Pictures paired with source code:
------------
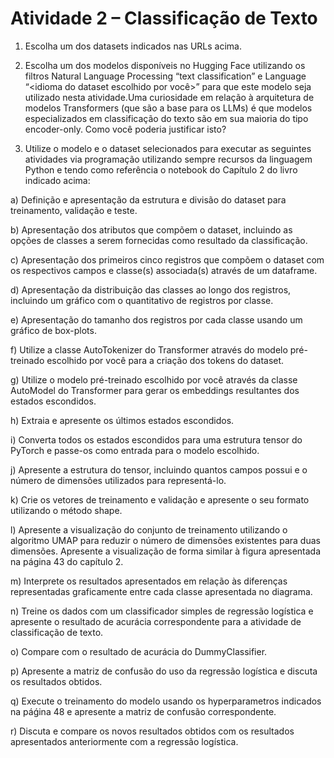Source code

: # Atividade 2 – Classificação de Texto


1) Escolha um dos datasets indicados nas URLs acima. 

2) Escolha um dos modelos disponíveis no Hugging Face utilizando os filtros Natural Language Processing “text classification” e Language “<idioma do dataset escolhido por você>” para que este modelo seja utilizado nesta atividade.Uma curiosidade em relação à arquitetura de modelos Transformers (que são a base para os LLMs) é que modelos especializados em classificação do texto são em sua maioria do tipo encoder-only. Como você poderia justificar isto?

3) Utilize o modelo e o dataset selecionados para executar as seguintes atividades via programação utilizando sempre recursos da linguagem Python e tendo como referência o notebook do Capítulo 2 do livro indicado acima:

a) Definição e apresentação da estrutura e divisão do dataset para treinamento, validação e teste.

b) Apresentação dos atributos que compõem o dataset, incluindo as opções de classes a serem fornecidas como resultado da classificação.

c) Apresentação dos primeiros cinco registros que compõem o dataset com os respectivos campos e classe(s) associada(s) através de um dataframe.

d) Apresentação da distribuição das classes ao longo dos registros, incluindo um gráfico com o quantitativo de registros por classe.

e) Apresentação do tamanho dos registros por cada classe usando um gráfico de box-plots.

f) Utilize a classe AutoTokenizer do Transformer através do modelo pré-treinado escolhido por você para a criação dos tokens do dataset.

g) Utilize o modelo pré-treinado escolhido por você através da classe AutoModel do Transformer para gerar os embeddings resultantes dos estados escondidos.

h) Extraia e apresente os últimos estados escondidos.

i) Converta todos os estados escondidos para uma estrutura tensor do PyTorch e passe-os como entrada para o modelo escolhido.

j) Apresente a estrutura do tensor, incluindo quantos campos possui e o número de dimensões utilizados para representá-lo.

k) Crie os vetores de treinamento e validação e apresente o seu formato utilizando o método shape.

l) Apresente a visualização do conjunto de treinamento utilizando o algoritmo UMAP para reduzir o número de dimensões existentes para duas dimensões. Apresente a visualização de forma similar à figura apresentada na página 43 do capítulo 2.

m) Interprete os resultados apresentados em relação às diferenças representadas graficamente entre cada classe apresentada no diagrama.

n) Treine os dados com um classificador simples de regressão logística e apresente o resultado de acurácia correspondente para a atividade de classificação de texto.

o) Compare com o resultado de acurácia do DummyClassifier.

p) Apresente a matriz de confusão do uso da regressão logística e discuta os resultados obtidos.

q) Execute o treinamento do modelo usando os hyperparametros indicados na páǵina 48 e apresente a matriz de confusão correspondente.

r) Discuta e compare os novos resultados obtidos com os resultados apresentados anteriormente com a regressão logística.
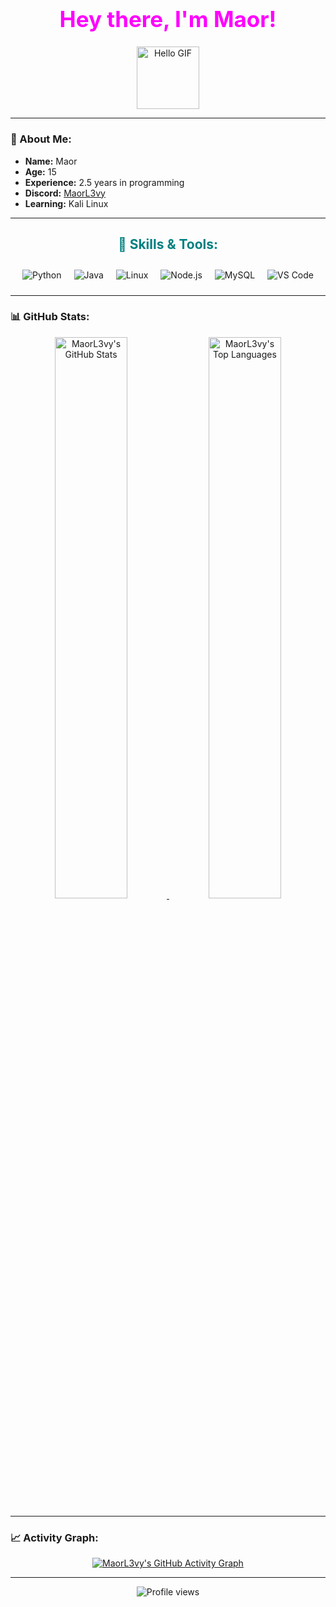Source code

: <div style="text-align: center;">
  <h1 style="font-size: 2.5em; color: #ff00ff;"><b>Hey there, I'm Maor!</b></h1>
  <img src="https://media.giphy.com/media/hvRJCLFzcasrR4ia7z/giphy.gif" width="100" alt="Hello GIF">
</div>

---

### 🌟 About Me:
- **Name:** Maor
- **Age:** 15
- **Experience:** 2.5 years in programming
- **Discord:** [MaorL3vy](https://discord.com/users/751477884933374103)
- **Learning:** Kali Linux

---

<div style="text-align: center;">
  <h2 style="color: #008080;">🚀 Skills & Tools:</h2>
  <div style="display: flex; justify-content: center; flex-wrap: wrap;">
    <div style="margin: 10px;">
      <img src="https://img.shields.io/badge/Python-3776AB?style=for-the-badge&logo=python&logoColor=white" alt="Python">
    </div>
    <div style="margin: 10px;">
      <img src="https://img.shields.io/badge/Java-007396?style=for-the-badge&logo=java&logoColor=white" alt="Java">
    </div>
    <div style="margin: 10px;">
      <img src="https://img.shields.io/badge/Linux-FCC624?style=for-the-badge&logo=linux&logoColor=black" alt="Linux">
    </div>
    <div style="margin: 10px;">
      <img src="https://img.shields.io/badge/Node.js-43853D?style=for-the-badge&logo=node.js&logoColor=white" alt="Node.js">
    </div>
    <div style="margin: 10px;">
      <img src="https://img.shields.io/badge/MySQL-4479A1?style=for-the-badge&logo=mysql&logoColor=white" alt="MySQL">
    </div>
    <div style="margin: 10px;">
      <img src="https://img.shields.io/badge/Visual_Studio_Code-007ACC?style=for-the-badge&logo=visual-studio-code&logoColor=white" alt="VS Code">
    </div>
  </div>
</div>

---

### 📊 GitHub Stats:
<div style="text-align: center;">
  <a href="https://github.com/anuraghazra/github-readme-stats">
    <img src="https://streak-stats.demolab.com?user=MaorL3vy&theme=tokyonight&hide_border=true&date_format=j%2Fn%5B%2FY%5D&fire=FF4500" alt="MaorL3vy's GitHub Stats" width="48%"/>
  </a>
  <a href="https://github.com/anuraghazra/github-readme-stats">
    <img src="https://github-readme-stats.vercel.app/api/top-langs/?username=MaorL3vy&theme=tokyonight&hide_border=true&include_all_commits=true&count_private=true" alt="MaorL3vy's Top Languages" width="48%"/>
  </a>
</div>

---

### 📈 Activity Graph:
<div style="text-align: center;">
  <a href="https://github.com/MaorL3vy/github-readme-activity-graph">
    <img src="https://github-readme-activity-graph.vercel.app/graph?username=MaorL3vy&theme=github" alt="MaorL3vy's GitHub Activity Graph"/>
  </a>
</div>

---

<div style="text-align: center;">
  <img src="https://komarev.com/ghpvc/?username=MaorL3vy&style=flat-square" alt="Profile views">
</div>
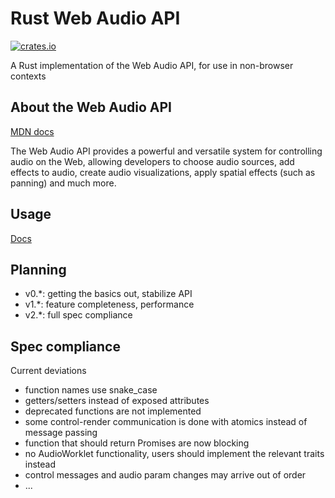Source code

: # Rust Web Audio API

[![crates.io](https://img.shields.io/crates/v/web-audio-api.svg)](https://crates.io/crates/web-audio-api)

A Rust implementation of the Web Audio API, for use in non-browser contexts

## About the Web Audio API

[MDN docs](https://developer.mozilla.org/en-US/docs/Web/API/Web_Audio_API)

The Web Audio API provides a powerful and versatile system for controlling
audio on the Web, allowing developers to choose audio sources, add effects to
audio, create audio visualizations, apply spatial effects (such as panning) and
much more.

## Usage

[Docs](https://docs.rs/web-audio-api)

## Planning

- v0.\*: getting the basics out, stabilize API
- v1.\*: feature completeness, performance
- v2.\*: full spec compliance

## Spec compliance

Current deviations

- function names use snake\_case
- getters/setters instead of exposed attributes
- deprecated functions are not implemented
- some control-render communication is done with atomics instead of message passing
- function that should return Promises are now blocking
- no AudioWorklet functionality, users should implement the relevant traits instead
- control messages and audio param changes may arrive out of order
- ...

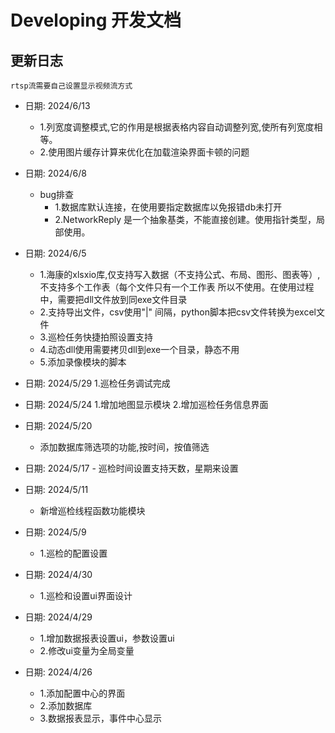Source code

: # Developing 开发文档

## 更新日志
    rtsp流需要自己设置显示视频流方式
    
+ 日期: 2024/6/13
    - 1.列宽度调整模式,它的作用是根据表格内容自动调整列宽,使所有列宽度相等。
    - 2.使用图片缓存计算来优化在加载渲染界面卡顿的问题

+ 日期: 2024/6/8
    - bug排查
        - 1.数据库默认连接，在使用要指定数据库以免报错db未打开
        - 2.NetworkReply 是一个抽象基类，不能直接创建。使用指针类型，局部使用。
+ 日期: 2024/6/5
    - 1.海康的xlsxio库,仅支持写入数据（不支持公式、布局、图形、图表等）,不支持多个工作表（每个文件只有一个工作表    所以不使用。在使用过程中，需要把dll文件放到同exe文件目录
    - 2.支持导出文件，csv使用"|" 间隔，python脚本把csv文件转换为excel文件
    - 3.巡检任务快捷拍照设置支持
    - 4.动态dll使用需要拷贝dll到exe一个目录，静态不用
    - 5.添加录像模块的脚本

+ 日期: 2024/5/29
    1.巡检任务调试完成
    
+ 日期: 2024/5/24
    1.增加地图显示模块
    2.增加巡检任务信息界面

+ 日期: 2024/5/20
    - 添加数据库筛选项的功能,按时间，按值筛选
    
+ 日期: 2024/5/17
        - 巡检时间设置支持天数，星期来设置
        
+ 日期: 2024/5/11
    - 新增巡检线程函数功能模块

+ 日期: 2024/5/9
    - 1.巡检的配置设置
    
+ 日期: 2024/4/30
    - 1.巡检和设置ui界面设计
    
+ 日期: 2024/4/29
    - 1.增加数据报表设置ui，参数设置ui
    - 2.修改ui变量为全局变量
+ 日期: 2024/4/26
    - 1.添加配置中心的界面
    - 2.添加数据库
    - 3.数据报表显示，事件中心显示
------------
EXERCISE → Where a line of the entries contains "você", report that line.

ANSWER AREA →
2) Escolha um dos modelos disponíveis no Hugging Face utilizando os filtros Natural Language Processing “text classification” e Language “<idioma do dataset escolhido por você>” para que este modelo seja utilizado nesta atividade.Uma curiosidade em relação à arquitetura de modelos Transformers (que são a base para os LLMs) é que modelos especializados em classificação do texto são em sua maioria do tipo encoder-only. Como você poderia justificar isto?
f) Utilize a classe AutoTokenizer do Transformer através do modelo pré-treinado escolhido por você para a criação dos tokens do dataset.
g) Utilize o modelo pré-treinado escolhido por você através da classe AutoModel do Transformer para gerar os embeddings resultantes dos estados escondidos.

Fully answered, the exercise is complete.